第4話「南雲 優陽」

 20年ぶりに会ったアルニラは、記憶よりも少し大きくなっていた。しかし紬からすれば、まだ若い子供だ。


「逃げちゃった……」


 20年来の再会から。本来はもっと感動的なものになるだろう再会から。アルニラは逃げ去った紬に、さぞ怒ったろうか。それとも傷ついたろうか。


 そのときだ。夜道に、携帯の着信音が響き渡った。電話だった。音と、その後確認した電話をかけてきた相手に、我に返る。


「優陽? どうしたの?」

『あっ、紬! 今週末の予定で話が……って、大丈夫? 声が沈んでいるみたいだけど……。体調が悪いなら、無理だけはするんじゃないよ。日曜だって、絶対今週じゃないと駄目なんてことはないんだから』

「何もないよ。日曜、ちゃんと行けるよ。日帰りだしね。これでも霜月山、楽しみにしてるんだから」


 なおも心配してくる相手に大丈夫だと何度も伝え、それから何往復かの会話を交わし、電話を切った。


 真っ暗になった携帯の画面を見つめ、婚約者か、と呟く。一応、嘘は言っていない。ただ、全部本当かと聞かれると、口ごもることになるだろう。


 アルニラを待つようになってから10年目、もしかするとアルニラは約束を忘れて、向こうの星でとっくの昔に別の彼女ができたのではないかと思うようになった。


 その頃ちょうど友人から、「子供の頃に結婚の約束をした幼馴染みとこの前再会したら、なんか彼女いたしその子と結婚するって言うの! 信じて待ち続けた私は何よ!」という話を聞いたのだ。有り得るかもしれないなと感じたが、アルニラに彼女がいることを想像しても、あまり嫉妬の感情は沸いてこなかった。まあそうだろうな、という考えのほうが強かった。


 文化祭のときに知り合った優陽からちょくちょく聞かされる宇宙の話のおかげで、宇宙がどんなに広い場所なのかかなり知ることができていた。そんなに広い場所を移動するのは時間がかかるだろうことも。その間に心変わりしても何もおかしくないだろう。
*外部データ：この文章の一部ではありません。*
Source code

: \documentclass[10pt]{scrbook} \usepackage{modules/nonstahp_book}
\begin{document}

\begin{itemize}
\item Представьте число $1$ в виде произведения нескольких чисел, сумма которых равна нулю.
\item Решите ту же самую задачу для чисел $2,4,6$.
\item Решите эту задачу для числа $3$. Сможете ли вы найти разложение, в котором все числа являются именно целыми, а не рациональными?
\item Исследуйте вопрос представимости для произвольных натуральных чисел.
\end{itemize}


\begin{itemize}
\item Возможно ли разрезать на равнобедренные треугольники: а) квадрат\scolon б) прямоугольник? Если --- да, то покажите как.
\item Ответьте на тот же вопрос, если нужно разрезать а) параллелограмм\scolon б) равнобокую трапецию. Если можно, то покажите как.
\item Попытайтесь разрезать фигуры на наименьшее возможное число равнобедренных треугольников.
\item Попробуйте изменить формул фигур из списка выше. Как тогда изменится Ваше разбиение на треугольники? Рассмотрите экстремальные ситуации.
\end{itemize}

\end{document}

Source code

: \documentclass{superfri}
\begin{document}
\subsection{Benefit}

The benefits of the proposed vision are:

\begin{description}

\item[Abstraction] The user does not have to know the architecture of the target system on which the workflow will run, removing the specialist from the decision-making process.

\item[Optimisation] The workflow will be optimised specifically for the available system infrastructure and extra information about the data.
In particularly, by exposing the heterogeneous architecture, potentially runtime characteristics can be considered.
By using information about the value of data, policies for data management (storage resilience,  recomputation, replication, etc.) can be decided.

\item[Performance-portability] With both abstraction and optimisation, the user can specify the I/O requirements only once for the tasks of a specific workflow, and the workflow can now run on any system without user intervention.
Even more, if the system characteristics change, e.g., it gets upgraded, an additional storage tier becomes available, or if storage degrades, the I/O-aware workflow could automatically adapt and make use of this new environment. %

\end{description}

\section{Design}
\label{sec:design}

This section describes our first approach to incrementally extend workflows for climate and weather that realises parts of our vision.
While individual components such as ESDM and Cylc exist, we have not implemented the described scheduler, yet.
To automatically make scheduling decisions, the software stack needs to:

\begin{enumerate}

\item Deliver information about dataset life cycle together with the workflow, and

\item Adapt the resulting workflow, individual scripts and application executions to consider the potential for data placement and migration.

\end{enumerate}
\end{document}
 紬だって、妹が生まれる前までは普通に両親に可愛がってもらっていたのだ。妹が生まれて大きくなると、明らかな区別をつけられるようになった。人はあっさり変わるというのが、紬の持論だった。


 アルニラを待つようになってから20年目になる頃には、アルニラを思い出す日はだいぶ減っていた。それでもアルニラと初めて出会った日付には、毎年あのススキ畑に向かって軽く月を眺めてから帰る。実家には近づかないようにしているので、地元に戻るのはこの日以外にない。


 月を見ながら思うことは、仮にアルニラと再会できたら、どうしたいかということだ。


 何を言いたいかとか、会話は多く思いつく。だが何をしたいのかになると、途端にわからなくなる。会える可能性は限りなく低くなっていると想定しているのもあるかもしれない。


 純粋で明るくて強い心の持ち主から、この20年でアルニラはどれだけ変わったのか。変わっているか、いないのか。生きている以上、変わらないままなのは難しいだろうが。


 一応、全然変わらない人というのもゼロではない。それが、優陽だった。


 文化祭の後、久しぶりに星を見たくなり向かったプラネタリウムで、偶然にも優陽と再会した。それがきっかけで、紬は優陽と交流を持つようになった。


 優陽は、とても優しい性格をしている。15年近い付き合いだが、ここがぶれたことはない。


 紬も優陽に助けられたことが何度もある。主に実家のことで悩んでいたとき、話を聞いてくれた。合理的に解決法を述べることも、慰めることも、両方やってくれた。早々に家族から完全に離れる判断を取れたのも、優陽がいなかったら間違いなくできなかった。


 自分より他人を優先するのは当たり前で、人の力になることを好む利他的な性格をしている。自分の利益を度外視するせいでお人好しがすぎる部分があり、また不器用でもあるので気遣いが空回ることが多い。空気を読むことも苦手で、お世辞にもスマートとは言えない。だから凄く優しい性格なのだが、全くモテなかった。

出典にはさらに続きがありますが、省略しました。